(Source texts of formatted documents)
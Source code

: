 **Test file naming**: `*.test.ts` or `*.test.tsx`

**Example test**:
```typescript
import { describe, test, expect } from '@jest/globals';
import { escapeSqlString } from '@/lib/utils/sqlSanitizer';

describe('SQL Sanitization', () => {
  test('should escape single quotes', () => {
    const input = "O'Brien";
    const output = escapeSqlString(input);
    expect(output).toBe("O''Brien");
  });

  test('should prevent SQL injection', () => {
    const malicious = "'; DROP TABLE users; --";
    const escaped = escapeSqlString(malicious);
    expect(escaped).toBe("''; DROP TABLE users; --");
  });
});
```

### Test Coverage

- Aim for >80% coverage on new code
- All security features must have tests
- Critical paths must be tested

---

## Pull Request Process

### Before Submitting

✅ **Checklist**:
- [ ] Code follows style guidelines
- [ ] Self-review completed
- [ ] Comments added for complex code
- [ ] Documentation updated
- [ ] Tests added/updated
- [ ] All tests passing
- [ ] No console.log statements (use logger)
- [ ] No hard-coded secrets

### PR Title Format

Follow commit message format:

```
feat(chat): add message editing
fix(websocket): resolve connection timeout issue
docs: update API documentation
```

▶ [The problem] Only the lines that contain the string "added" should be copied from the entries above.

▶ [Result for this task]
- [ ] Comments added for complex code
- [ ] Tests added/updated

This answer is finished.